"""

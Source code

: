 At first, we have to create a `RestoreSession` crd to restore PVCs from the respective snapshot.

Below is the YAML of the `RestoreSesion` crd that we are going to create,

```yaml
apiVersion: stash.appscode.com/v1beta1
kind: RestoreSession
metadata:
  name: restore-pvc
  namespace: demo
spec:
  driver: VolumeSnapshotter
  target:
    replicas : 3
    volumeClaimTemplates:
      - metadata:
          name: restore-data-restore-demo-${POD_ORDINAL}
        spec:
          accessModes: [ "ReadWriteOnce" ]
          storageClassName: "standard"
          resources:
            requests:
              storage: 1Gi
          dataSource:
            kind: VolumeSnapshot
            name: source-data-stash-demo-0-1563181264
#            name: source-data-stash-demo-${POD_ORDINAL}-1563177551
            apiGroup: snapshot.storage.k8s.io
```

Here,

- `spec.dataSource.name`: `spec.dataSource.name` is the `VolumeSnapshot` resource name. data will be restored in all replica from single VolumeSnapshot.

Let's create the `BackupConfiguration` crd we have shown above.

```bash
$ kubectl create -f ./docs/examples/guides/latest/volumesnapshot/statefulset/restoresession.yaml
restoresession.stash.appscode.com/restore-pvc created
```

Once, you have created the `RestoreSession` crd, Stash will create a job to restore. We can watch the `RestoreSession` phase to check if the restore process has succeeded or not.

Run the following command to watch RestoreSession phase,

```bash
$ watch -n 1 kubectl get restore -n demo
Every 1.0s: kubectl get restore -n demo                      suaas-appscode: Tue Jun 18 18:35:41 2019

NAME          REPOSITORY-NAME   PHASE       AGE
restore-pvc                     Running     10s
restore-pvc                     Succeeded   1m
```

"""
"""

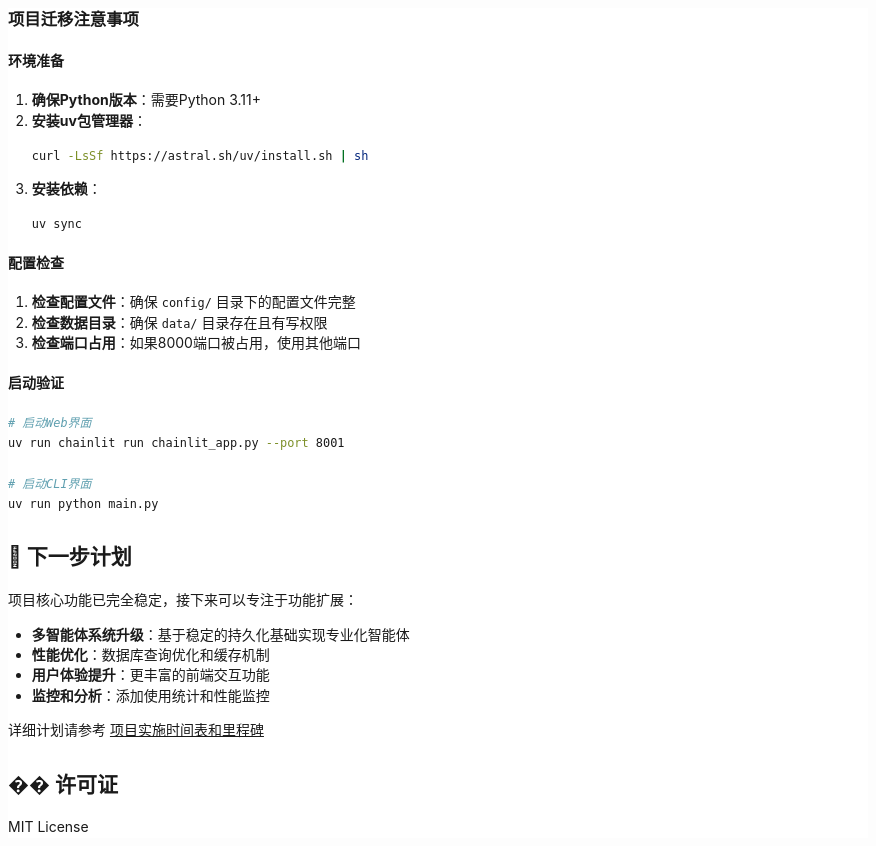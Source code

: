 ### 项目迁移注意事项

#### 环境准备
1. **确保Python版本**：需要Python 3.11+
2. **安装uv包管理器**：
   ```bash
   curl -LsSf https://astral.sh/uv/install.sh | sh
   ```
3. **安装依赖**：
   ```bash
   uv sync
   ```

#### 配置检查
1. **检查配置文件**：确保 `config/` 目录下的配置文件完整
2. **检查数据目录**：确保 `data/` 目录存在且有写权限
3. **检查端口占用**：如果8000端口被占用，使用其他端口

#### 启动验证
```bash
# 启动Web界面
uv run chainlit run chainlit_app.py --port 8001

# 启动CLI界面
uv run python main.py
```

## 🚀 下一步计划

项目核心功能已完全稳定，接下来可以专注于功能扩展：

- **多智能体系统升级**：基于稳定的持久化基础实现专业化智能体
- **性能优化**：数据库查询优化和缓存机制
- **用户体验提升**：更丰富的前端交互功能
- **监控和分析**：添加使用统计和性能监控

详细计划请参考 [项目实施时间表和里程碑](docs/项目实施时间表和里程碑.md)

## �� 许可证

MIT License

"""
"""

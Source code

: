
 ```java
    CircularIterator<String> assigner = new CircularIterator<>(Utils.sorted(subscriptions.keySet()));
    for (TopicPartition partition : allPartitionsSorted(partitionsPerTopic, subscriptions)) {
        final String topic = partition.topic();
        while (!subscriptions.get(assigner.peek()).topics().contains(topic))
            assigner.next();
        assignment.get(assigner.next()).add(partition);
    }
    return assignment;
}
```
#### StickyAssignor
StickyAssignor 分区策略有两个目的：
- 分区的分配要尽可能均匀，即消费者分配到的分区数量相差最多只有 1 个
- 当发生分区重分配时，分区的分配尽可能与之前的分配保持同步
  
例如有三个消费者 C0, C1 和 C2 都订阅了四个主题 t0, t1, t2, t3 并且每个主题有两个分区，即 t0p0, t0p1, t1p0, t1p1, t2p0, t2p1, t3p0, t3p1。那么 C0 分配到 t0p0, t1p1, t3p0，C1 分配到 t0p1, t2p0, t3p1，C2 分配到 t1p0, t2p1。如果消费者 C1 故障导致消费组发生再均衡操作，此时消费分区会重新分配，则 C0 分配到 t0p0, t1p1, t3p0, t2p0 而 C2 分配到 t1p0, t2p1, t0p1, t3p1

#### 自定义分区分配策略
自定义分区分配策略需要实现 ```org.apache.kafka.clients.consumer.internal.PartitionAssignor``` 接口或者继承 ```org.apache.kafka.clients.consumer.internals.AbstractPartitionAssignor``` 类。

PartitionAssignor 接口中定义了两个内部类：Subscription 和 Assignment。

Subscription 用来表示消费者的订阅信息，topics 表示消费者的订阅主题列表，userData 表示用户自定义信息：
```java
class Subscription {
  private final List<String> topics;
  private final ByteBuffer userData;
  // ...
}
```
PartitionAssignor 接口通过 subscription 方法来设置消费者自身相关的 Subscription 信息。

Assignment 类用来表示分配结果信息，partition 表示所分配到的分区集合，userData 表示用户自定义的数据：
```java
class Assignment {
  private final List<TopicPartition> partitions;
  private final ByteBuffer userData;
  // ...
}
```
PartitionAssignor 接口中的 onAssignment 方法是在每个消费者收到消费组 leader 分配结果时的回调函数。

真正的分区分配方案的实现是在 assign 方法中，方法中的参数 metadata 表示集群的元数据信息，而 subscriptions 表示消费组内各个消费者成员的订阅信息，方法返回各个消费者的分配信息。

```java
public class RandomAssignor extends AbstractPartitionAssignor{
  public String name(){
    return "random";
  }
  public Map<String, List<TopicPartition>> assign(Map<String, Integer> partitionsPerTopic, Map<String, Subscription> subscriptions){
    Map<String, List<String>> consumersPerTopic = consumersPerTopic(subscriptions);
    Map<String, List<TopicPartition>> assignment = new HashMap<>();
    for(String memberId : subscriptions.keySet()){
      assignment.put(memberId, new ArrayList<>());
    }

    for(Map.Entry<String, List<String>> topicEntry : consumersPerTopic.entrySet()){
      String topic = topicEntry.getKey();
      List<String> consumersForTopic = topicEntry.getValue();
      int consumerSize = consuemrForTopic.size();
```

"""

## Task to complete
Scan the material above for the string "userData". Copy each line that holds it.

## Your response
Subscription 用来表示消费者的订阅信息，topics 表示消费者的订阅主题列表，userData 表示用户自定义信息：
  private final ByteBuffer userData;
Assignment 类用来表示分配结果信息，partition 表示所分配到的分区集合，userData 表示用户自定义的数据：
  private final ByteBuffer userData;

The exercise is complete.